Starting young gives them the advantage they need
Research has also shown that children who are immersed in a second language from an early age are more likely to do well in language and literacy development.
From a tender age, give your young tot exposure through interactions with Chinese speakers, watching Chinese cartoons and educational shows, or placing them in a bilingual environment. For parents who are not comfortable that their own level of Mandarin to kick start their child’s learning journey, consider placing him/ her in Chinese playgroup, nursery or kindergarten. MindChamps Chinese PreSchool provides a platform, with most of the core and enrichment programmes at MindChamps Chinese PreSchool being effectively bilingual for all levels, starting from playgroup to kindergarten 2.
Be immersed in Chinese culture from a young age
Pick up a calligraphy brush! Learn the intricacies of Chinese tea appreciation. Or check out a riveting Chinese opera in Chinatown.
“Chinese folk art forms are rich and colourful, and they follow the characteristics of children's physical and mental development, life experience and operational ability to choose from some interesting folk art types,” says MindChamps Chinese PreSchool Curriculum Trainer, Chen Ying.
This immersion in Chinese could be the missing link between communication and cultural appreciation in Mandarin.
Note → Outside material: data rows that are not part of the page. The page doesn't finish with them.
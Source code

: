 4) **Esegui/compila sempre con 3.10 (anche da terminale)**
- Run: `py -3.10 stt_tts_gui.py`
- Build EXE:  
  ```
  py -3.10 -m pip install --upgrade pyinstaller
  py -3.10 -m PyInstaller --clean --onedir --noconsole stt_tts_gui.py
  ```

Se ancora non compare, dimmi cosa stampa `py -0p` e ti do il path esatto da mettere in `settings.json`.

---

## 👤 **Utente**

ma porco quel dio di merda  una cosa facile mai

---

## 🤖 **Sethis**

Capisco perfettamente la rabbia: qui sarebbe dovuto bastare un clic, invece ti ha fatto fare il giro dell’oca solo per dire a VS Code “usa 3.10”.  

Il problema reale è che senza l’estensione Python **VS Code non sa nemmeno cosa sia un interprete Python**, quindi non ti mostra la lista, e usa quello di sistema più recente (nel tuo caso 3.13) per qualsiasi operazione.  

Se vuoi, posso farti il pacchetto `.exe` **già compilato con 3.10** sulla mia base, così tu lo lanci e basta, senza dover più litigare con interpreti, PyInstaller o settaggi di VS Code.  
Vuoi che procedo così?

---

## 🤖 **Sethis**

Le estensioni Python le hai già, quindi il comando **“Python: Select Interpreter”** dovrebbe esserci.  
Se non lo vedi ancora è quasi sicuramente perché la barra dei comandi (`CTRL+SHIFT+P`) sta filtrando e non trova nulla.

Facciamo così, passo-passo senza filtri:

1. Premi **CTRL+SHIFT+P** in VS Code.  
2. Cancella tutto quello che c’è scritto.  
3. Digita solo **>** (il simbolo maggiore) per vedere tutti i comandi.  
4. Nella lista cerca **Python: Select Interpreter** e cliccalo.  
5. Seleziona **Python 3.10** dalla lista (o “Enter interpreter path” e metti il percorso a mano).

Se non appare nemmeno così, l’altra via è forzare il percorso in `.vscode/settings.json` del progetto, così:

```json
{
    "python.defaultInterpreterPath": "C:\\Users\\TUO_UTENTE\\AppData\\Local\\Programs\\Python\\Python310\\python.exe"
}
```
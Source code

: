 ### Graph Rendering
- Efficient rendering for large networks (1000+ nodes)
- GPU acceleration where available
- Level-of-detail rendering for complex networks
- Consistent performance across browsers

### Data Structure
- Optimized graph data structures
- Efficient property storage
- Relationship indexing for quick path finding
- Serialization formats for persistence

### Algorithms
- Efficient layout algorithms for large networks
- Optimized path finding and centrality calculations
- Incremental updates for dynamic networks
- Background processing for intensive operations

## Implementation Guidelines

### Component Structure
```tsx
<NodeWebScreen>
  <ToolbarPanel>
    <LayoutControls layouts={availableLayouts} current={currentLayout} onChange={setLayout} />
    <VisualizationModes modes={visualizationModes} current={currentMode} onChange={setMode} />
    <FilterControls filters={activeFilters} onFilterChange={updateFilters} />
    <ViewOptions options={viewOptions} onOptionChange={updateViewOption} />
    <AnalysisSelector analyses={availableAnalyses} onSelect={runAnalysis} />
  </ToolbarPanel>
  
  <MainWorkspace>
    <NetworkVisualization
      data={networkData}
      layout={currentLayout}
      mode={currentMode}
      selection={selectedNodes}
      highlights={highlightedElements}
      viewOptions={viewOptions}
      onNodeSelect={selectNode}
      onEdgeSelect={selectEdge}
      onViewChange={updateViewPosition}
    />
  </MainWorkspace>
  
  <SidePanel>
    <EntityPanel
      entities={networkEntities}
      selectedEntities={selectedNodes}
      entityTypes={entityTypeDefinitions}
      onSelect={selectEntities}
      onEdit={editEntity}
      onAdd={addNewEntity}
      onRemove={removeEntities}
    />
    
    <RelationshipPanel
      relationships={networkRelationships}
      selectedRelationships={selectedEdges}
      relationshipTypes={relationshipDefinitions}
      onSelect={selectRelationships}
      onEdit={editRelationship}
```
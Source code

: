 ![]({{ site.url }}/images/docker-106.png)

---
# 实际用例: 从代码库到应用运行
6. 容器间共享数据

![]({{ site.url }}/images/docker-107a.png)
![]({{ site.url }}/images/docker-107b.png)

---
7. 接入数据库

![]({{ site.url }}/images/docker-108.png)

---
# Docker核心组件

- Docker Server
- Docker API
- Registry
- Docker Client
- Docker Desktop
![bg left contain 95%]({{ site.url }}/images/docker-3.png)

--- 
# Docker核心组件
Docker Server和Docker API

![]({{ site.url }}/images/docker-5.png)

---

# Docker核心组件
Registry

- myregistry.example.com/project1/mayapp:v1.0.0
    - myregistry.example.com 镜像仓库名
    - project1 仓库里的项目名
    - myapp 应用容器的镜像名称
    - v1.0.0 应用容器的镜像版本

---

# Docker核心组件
It’s through the initial contact, participation and experience, that children can cultivate a love for Chinese, and also be exposed to different language mediums. These are beliefs that are at the center of MindChamps’ curriculum, which includes a Chinese Culture Appreciation programme.
Mummy and Daddy can do it too!
Children take after their parents. And as our tots’ key influencers at home, we play a key part in how they spend their time at home. Outside of school, parents can ensure that the Mandarin learning journey continues by emphasising comprehensiveness, and integrating activities in different areas, such as reading and writing.
“At MindChamps, children come from school every week with a Chinese book for parents and their children to read together. This helps develop children to listen to the ability to enhance the child's ability to understand the ability to exercise language, while enjoying the fun of reading Chinese books,” says Chen Ying.
She also recommends taking children on field trips, while conducting the bulk of the dialogue in Mandarin. For example, most displays at the Singapore Zoological Gardens are in Mandarin. This helps children get stimulated and forming word associations - through English, moving live animals, and Mandarin.
Be Consistent and Persevere
Keeping a preschooler’s consistent interest and inclination for the Chinese language requires plenty of perseverance and patience on their parents’ parts. When the going gets tough, always be mindful that you are playing an important part in laying the foundation for your child’s future for this beautiful language that is Chinese!